(Required work):
Please repeat the lines below exactly. Begin with the line containing "2. Статистика для каждого бойца." and go on through the line containing "4. Автоматический проход".
"""
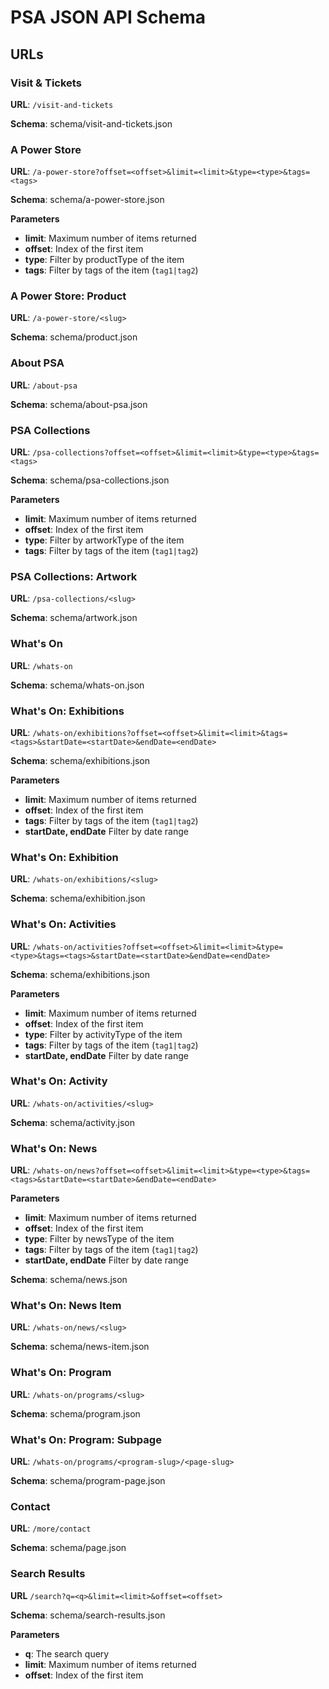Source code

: # PSA JSON API Schema

## URLs

### Visit & Tickets

**URL**: `/visit-and-tickets`
   
**Schema**: schema/visit-and-tickets.json

### A Power Store

**URL**: `/a-power-store?offset=<offset>&limit=<limit>&type=<type>&tags=<tags>`

**Schema**: schema/a-power-store.json

**Parameters**
- **limit**: Maximum number of items returned
- **offset**: Index of the first item
- **type**: Filter by productType of the item
- **tags**: Filter by tags of the item (`tag1|tag2`)

### A Power Store: Product

**URL**: `/a-power-store/<slug>`

**Schema**: schema/product.json

### About PSA

**URL**: `/about-psa`

**Schema**: schema/about-psa.json

### PSA Collections

**URL**: `/psa-collections?offset=<offset>&limit=<limit>&type=<type>&tags=<tags>`

**Schema**: schema/psa-collections.json

**Parameters**
- **limit**: Maximum number of items returned
- **offset**: Index of the first item
- **type**: Filter by artworkType of the item
- **tags**: Filter by tags of the item (`tag1|tag2`)

### PSA Collections: Artwork

**URL**: `/psa-collections/<slug>`

**Schema**: schema/artwork.json

### What's On

**URL**: `/whats-on`

**Schema**: schema/whats-on.json

### What's On: Exhibitions

**URL**: `/whats-on/exhibitions?offset=<offset>&limit=<limit>&tags=<tags>&startDate=<startDate>&endDate=<endDate>`

**Schema**: schema/exhibitions.json

**Parameters**
- **limit**: Maximum number of items returned
- **offset**: Index of the first item
- **tags**: Filter by tags of the item (`tag1|tag2`)
- **startDate, endDate** Filter by date range

### What's On: Exhibition

**URL**: `/whats-on/exhibitions/<slug>`

**Schema**: schema/exhibition.json

### What's On: Activities

**URL**: `/whats-on/activities?offset=<offset>&limit=<limit>&type=<type>&tags=<tags>&startDate=<startDate>&endDate=<endDate>`

**Schema**: schema/exhibitions.json

**Parameters**
- **limit**: Maximum number of items returned
- **offset**: Index of the first item
- **type**: Filter by activityType of the item
- **tags**: Filter by tags of the item (`tag1|tag2`)
- **startDate, endDate** Filter by date range

### What's On: Activity

**URL**: `/whats-on/activities/<slug>`

**Schema**: schema/activity.json

### What's On: News

**URL**: `/whats-on/news?offset=<offset>&limit=<limit>&type=<type>&tags=<tags>&startDate=<startDate>&endDate=<endDate>`

**Parameters**
- **limit**: Maximum number of items returned
- **offset**: Index of the first item
- **type**: Filter by newsType of the item
- **tags**: Filter by tags of the item (`tag1|tag2`)
- **startDate, endDate** Filter by date range

**Schema**: schema/news.json

### What's On: News Item

**URL**: `/whats-on/news/<slug>`

**Schema**: schema/news-item.json

### What's On: Program

**URL**: `/whats-on/programs/<slug>`

**Schema**: schema/program.json

### What's On: Program: Subpage

**URL**: `/whats-on/programs/<program-slug>/<page-slug>`

**Schema**: schema/program-page.json

### Contact

**URL**: `/more/contact`

**Schema**: schema/page.json

### Search Results

**URL** `/search?q=<q>&limit=<limit>&offset=<offset>`

**Schema**: schema/search-results.json

**Parameters**
- **q**: The search query
- **limit**: Maximum number of items returned
- **offset**: Index of the first item

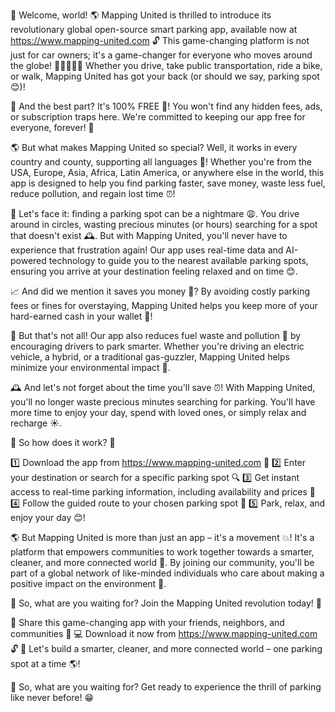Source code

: 🎉 Welcome, world! 🌎 Mapping United is thrilled to introduce its revolutionary global open-source smart parking app, available now at https://www.mapping-united.com 🔓 This game-changing platform is not just for car owners; it's a game-changer for everyone who moves around the globe! 🚗🚌🚂🚶‍♀️ Whether you drive, take public transportation, ride a bike, or walk, Mapping United has got your back (or should we say, parking spot 😊)!

💯 And the best part? It's 100% FREE 🎁! You won't find any hidden fees, ads, or subscription traps here. We're committed to keeping our app free for everyone, forever! 💪

🌎 But what makes Mapping United so special? Well, it works in every country and county, supporting all languages 🤩! Whether you're from the USA, Europe, Asia, Africa, Latin America, or anywhere else in the world, this app is designed to help you find parking faster, save money, waste less fuel, reduce pollution, and regain lost time ⏰!

🔴 Let's face it: finding a parking spot can be a nightmare 😩. You drive around in circles, wasting precious minutes (or hours) searching for a spot that doesn't exist 🕰️. But with Mapping United, you'll never have to experience that frustration again! Our app uses real-time data and AI-powered technology to guide you to the nearest available parking spots, ensuring you arrive at your destination feeling relaxed and on time 😊.

📈 And did we mention it saves you money 💸? By avoiding costly parking fees or fines for overstaying, Mapping United helps you keep more of your hard-earned cash in your wallet 🎯!

🌟 But that's not all! Our app also reduces fuel waste and pollution 🚀 by encouraging drivers to park smarter. Whether you're driving an electric vehicle, a hybrid, or a traditional gas-guzzler, Mapping United helps minimize your environmental impact 💪.

🕰️ And let's not forget about the time you'll save ⏰! With Mapping United, you'll no longer waste precious minutes searching for parking. You'll have more time to enjoy your day, spend with loved ones, or simply relax and recharge ☀️.

💫 So how does it work? 🤔

1️⃣ Download the app from https://www.mapping-united.com 📲
2️⃣ Enter your destination or search for a specific parking spot 🔍
3️⃣ Get instant access to real-time parking information, including availability and prices 💸
4️⃣ Follow the guided route to your chosen parking spot 📍
5️⃣ Park, relax, and enjoy your day 😊!

🌎 But Mapping United is more than just an app – it's a movement 💥! It's a platform that empowers communities to work together towards a smarter, cleaner, and more connected world 🌈. By joining our community, you'll be part of a global network of like-minded individuals who care about making a positive impact on the environment 🌿.

🤝 So, what are you waiting for? Join the Mapping United revolution today! 🚀

💬 Share this game-changing app with your friends, neighbors, and communities 👫
💻 Download it now from https://www.mapping-united.com 🔓
🎉 Let's build a smarter, cleaner, and more connected world – one parking spot at a time 🌎!

🔴 So, what are you waiting for? Get ready to experience the thrill of parking like never before! 😁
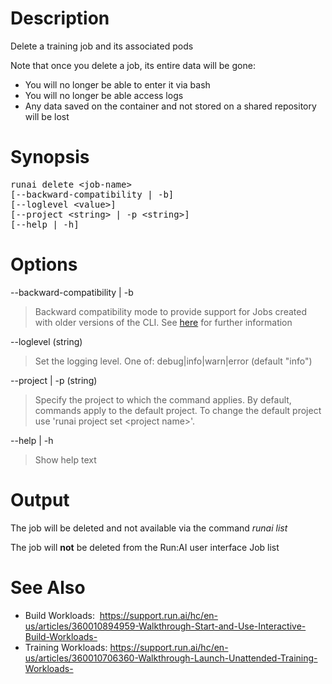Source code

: # Description

Delete a training job and its associated pods

<span style="font-family: -apple-system, BlinkMacSystemFont, 'Segoe UI', Helvetica, Arial, sans-serif;">Note that once you delete a job, its entire data will be gone:</span>

*   <span style="font-family: -apple-system, BlinkMacSystemFont, 'Segoe UI', Helvetica, Arial, sans-serif;">You will no longer be able to enter it via bash&nbsp;&nbsp;</span>
*   <span style="font-family: -apple-system, BlinkMacSystemFont, 'Segoe UI', Helvetica, Arial, sans-serif;">You will no longer be able access logs</span>
*   <span style="font-family: -apple-system, BlinkMacSystemFont, 'Segoe UI', Helvetica, Arial, sans-serif;">Any data saved on the container and not stored on a shared repository will be lost</span>

# Synopsis

<pre>runai delete &lt;job-name&gt;<br/>[--backward-compatibility | -b]<br/>[--loglevel &lt;value&gt;]<br/>[--project &lt;string&gt; | -p &lt;string&gt;]<br/>[--help | -h]</pre>

# Options

--backward-compatibility | -b

>  Backward compatibility mode to provide support for Jobs created with older versions of the CLI. See <a href="https://support.run.ai/hc/en-us/articles/360013546920-Migrating-to-Permission-Aware-CLI" target="_self">here</a> for further information

--loglevel (string)

>  Set the logging level. One of: debug|info|warn|error (default "info")

--project | -p (string)

>  Specify the project to which the command applies. By default, commands apply to the default project. To change the default project use 'runai project set &lt;project name&gt;'.

--help | -h

>  Show help text

# Output

The job will be deleted and not available via the command _runai list_

The job will __not__ be deleted from the Run:AI user interface Job list

# See Also

*   Build Workloads:&nbsp;&nbsp;[https://support.run.ai/hc/en-us/articles/360010894959-Walkthrough-Start-and-Use-Interactive-Build-Workloads- ](https://support.run.ai/hc/en-us/articles/360010894959-Walkthrough-Start-and-Use-Interactive-Build-Workloads-)
*   Training Workloads: <https://support.run.ai/hc/en-us/articles/360010706360-Walkthrough-Launch-Unattended-Training-Workloads->&nbsp;

&nbsp;
&nbsp;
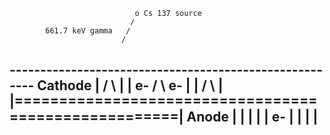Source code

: 
                                o Cs 137 source
                               /
            661.7 keV gamma   / 
                             /
------------------------------------------------------- Cathode
|                         /  \                        |
|                     e- /    \ e-                    |
|                       /      \                      |
|=====================================================| Anode
|                      |                              |
|                      | e-                           |
|                      |                              | 
-------------------------------------------------------
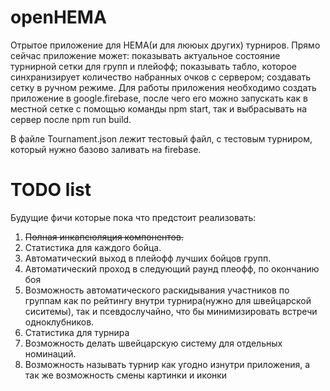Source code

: # openHEMA

Отрытое приложение для HEMA(и для лююых других) турниров. Прямо сейчас приложение может: показывать актуальное состояние турнирной сетки для групп и плейофф; показывать табло, которое синхранизирует количество набранных очков с сервером; создавать сетку в ручном режиме. Для работы приложения необходимо создать приложение в google.firebase, после чего его можно запускать как в местной сетке с помощью команды npm start, так и выбрасывать на сервер после npm run build. 

В файле Tournament.json лежит тестовый файл, с тестовым турниром, который нужно базово заливать на firebase.

# TODO list

Будущие фичи которые пока что предстоит реализовать:

1. <s>Полная инкапсюляция компонентов.</s>
2. Статистика для каждого бойца.
3. Автоматический выход в плейофф лучших бойцов групп.
4. Автоматический проход в следующий раунд плеофф, по окончанию боя
5. Возможность автоматического раскидывания участников по группам как по рейтингу внутри турнира(нужно для швейцарской сиситемы), так и псевдослучайно, что бы минимизировать встречи одноклубников. 
6. Статистика для турнира
7. Возможность делать швейцарскую систему для отдельных номинаций. 
8. Возможность называть турнир как угодно изнутри приложения, а так же возможность смены картинки и иконки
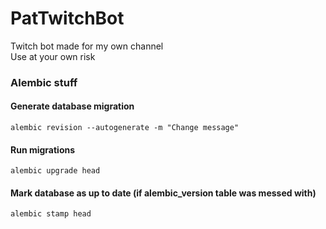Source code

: # PatTwitchBot

Twitch bot made for my own channel  
Use at your own risk

### Alembic stuff
#### Generate database migration
    alembic revision --autogenerate -m "Change message"
#### Run migrations
    alembic upgrade head
#### Mark database as up to date (if alembic_version table was messed with)
    alembic stamp head
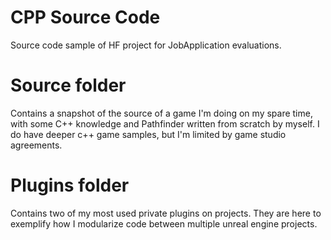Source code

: # CPP Source Code
Source code sample of HF project for JobApplication evaluations.

# Source folder

Contains a snapshot of the source of a game I'm doing on my spare time, with some C++ knowledge and Pathfinder written from scratch by myself.
I do have deeper c++ game samples, but I'm limited by game studio agreements.

# Plugins folder

Contains two of my most used private plugins on projects.
They are here to exemplify how I modularize code between multiple unreal engine projects.
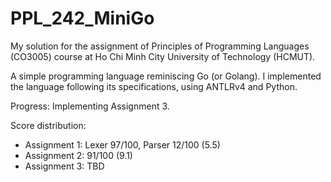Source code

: # PPL_242_MiniGo

My solution for the assignment of Principles of Programming Languages (CO3005) course at Ho Chi Minh City University of Technology (HCMUT).

A simple programming language reminiscing Go (or Golang). I implemented the language following its specifications, using ANTLRv4 and Python.

Progress: Implementing Assignment 3.

Score distribution:
- Assignment 1: Lexer 97/100, Parser 12/100 (5.5)
- Assignment 2: 91/100 (9.1)
- Assignment 3: TBD
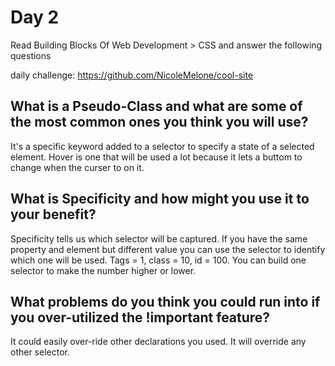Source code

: # Day 2
Read Building Blocks Of Web Development > CSS and answer the following questions

daily challenge: https://github.com/NicoleMelone/cool-site

## What is a Pseudo-Class and what are some of the most common ones you think you will use?
It's a specific keyword added to a selector to specify a state of a selected element. Hover is one that will be used a lot because it lets a buttom to change when the curser to on it. 

## What is Specificity and how might you use it to your benefit? 
Specificity tells us which selector will be captured. If you have the same property and element but different value you can use the selector to identify which one will be used. Tags = 1, class = 10, id = 100. You can build one selector to make the number higher or lower.

## What problems do you think you could run into if you over-utilized the !important feature?
It could easily over-ride other declarations you used. It will override any other selector.
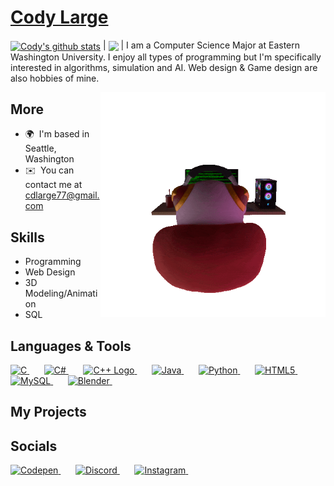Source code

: # [Cody Large](https://codylarge.github.io/)

<a href="https://github.com/codylarge/github-readme-stats"><img align="center" src="https://github-readme-stats.vercel.app/api?username=codylarge&show_icons=true&include_all_commits=true&theme=buefy&hide_border=true" alt="Cody's github stats" /></a> | <a href="https://github.com/codylarge/github-readme-stats"><img align="center" src="https://github-readme-stats.vercel.app/api/top-langs/?username=codylarge&layout=compact&theme=buefy&hide_border=true" /></a> |
I am a Computer Science Major at Eastern Washington University. I enjoy all types of programming but I'm specifically interested in algorithms, simulation and AI. Web design & Game design are also hobbies of mine.

<img align="right" alt="GIF" src="kirbygiftransparent.gif" width="360px"/>

## More
* 🌍  I'm based in Seattle, Washington
* ✉️  You can contact me at [cdlarge77@gmail.com](mailto:cdlarge77@gmail.com)



## Skills
- Programming
- Web Design
- 3D Modeling/Animation
- SQL
  
## Languages & Tools


<p align="left">
    <a href="https://docs.microsoft.com/en-us/cpp/?view=msvc-170" target="_blank" rel="noreferrer">
        <img src="https://raw.githubusercontent.com/danielcranney/readme-generator/main/public/icons/skills/c-colored.svg" width="36" height="36" alt="C" />
    </a>&nbsp;&nbsp;&nbsp;&nbsp;&nbsp;
    <a href="https://docs.microsoft.com/en-us/dotnet/csharp/" target="_blank" rel="noreferrer">
        <img src="https://raw.githubusercontent.com/danielcranney/readme-generator/main/public/icons/skills/csharp-colored.svg" width="36" height="36" alt="C#" />
    </a>&nbsp;&nbsp;&nbsp;&nbsp;&nbsp;
        <a href="https://docs.microsoft.com/en-us/cpp/?view=msvc-170" target="_blank" rel="noreferrer">
        <img src="https://raw.githubusercontent.com/isocpp/logos/master/cpp_logo.png" alt="C++ Logo" width="36" height="36" />
    </a>&nbsp;&nbsp;&nbsp;&nbsp;&nbsp;
    <a href="https://www.oracle.com/java/" target="_blank" rel="noreferrer">
        <img src="https://raw.githubusercontent.com/danielcranney/readme-generator/main/public/icons/skills/java-colored.svg" width="36" height="36" alt="Java" />
    </a>&nbsp;&nbsp;&nbsp;&nbsp;&nbsp;
    <a href="https://www.python.org/" target="_blank" rel="noreferrer">
        <img src="https://raw.githubusercontent.com/danielcranney/readme-generator/main/public/icons/skills/python-colored.svg" width="36" height="36" alt="Python" />
    </a>&nbsp;&nbsp;&nbsp;&nbsp;&nbsp;
    <a href="https://developer.mozilla.org/en-US/docs/Glossary/HTML5" target="_blank" rel="noreferrer">
        <img src="https://raw.githubusercontent.com/danielcranney/readme-generator/main/public/icons/skills/html5-colored.svg" width="36" height="36" alt="HTML5" />
    </a>&nbsp;&nbsp;&nbsp;&nbsp;&nbsp;
    <a href="https://www.mysql.com/" target="_blank" rel="noreferrer">
        <img src="https://raw.githubusercontent.com/danielcranney/readme-generator/main/public/icons/skills/mysql-colored.svg" width="36" height="36" alt="MySQL" />
    </a>&nbsp;&nbsp;&nbsp;&nbsp;&nbsp;
    <a href="https://www.blender.org/" target="_blank" rel="noreferrer">
        <img src="https://raw.githubusercontent.com/danielcranney/readme-generator/main/public/icons/skills/blender-colored.svg" width="36" height="36" alt="Blender" />
    </a>&nbsp;&nbsp;&nbsp;&nbsp;&nbsp;
</p>

## My Projects

## Socials

<p align="left">
  <a href="https://www.codepen.io/codylarge" target="_blank" rel="noreferrer">
    <img src="https://raw.githubusercontent.com/danielcranney/readme-generator/main/public/icons/socials/codepen.svg" width="32" height="32" alt="Codepen" />
  </a>&nbsp;&nbsp;&nbsp;&nbsp;&nbsp;
  <a href="https://discord.com/users/happycake5" target="_blank" rel="noreferrer">
    <img src="https://raw.githubusercontent.com/danielcranney/readme-generator/main/public/icons/socials/discord.svg" width="32" height="32" alt="Discord" />
  </a>&nbsp;&nbsp;&nbsp;&nbsp;&nbsp;
  <a href="http://www.instagram.com/cody_large" target="_blank" rel="noreferrer">
    <img src="https://raw.githubusercontent.com/danielcranney/readme-generator/main/public/icons/socials/instagram.svg" width="32" height="32" alt="Instagram" />
  </a>&nbsp;&nbsp;&nbsp;&nbsp;&nbsp;
</p>

<!---
codylarge/codylarge is a ✨ special ✨ repository because its `README.md` (this file) appears on your GitHub profile.
You can click the Preview link to take a look at your changes.
--->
"""
(Written solution):
2. Статистика для каждого бойца.
3. Автоматический выход в плейофф лучших бойцов групп.
4. Автоматический проход в следующий раунд плеофф, по окончанию боя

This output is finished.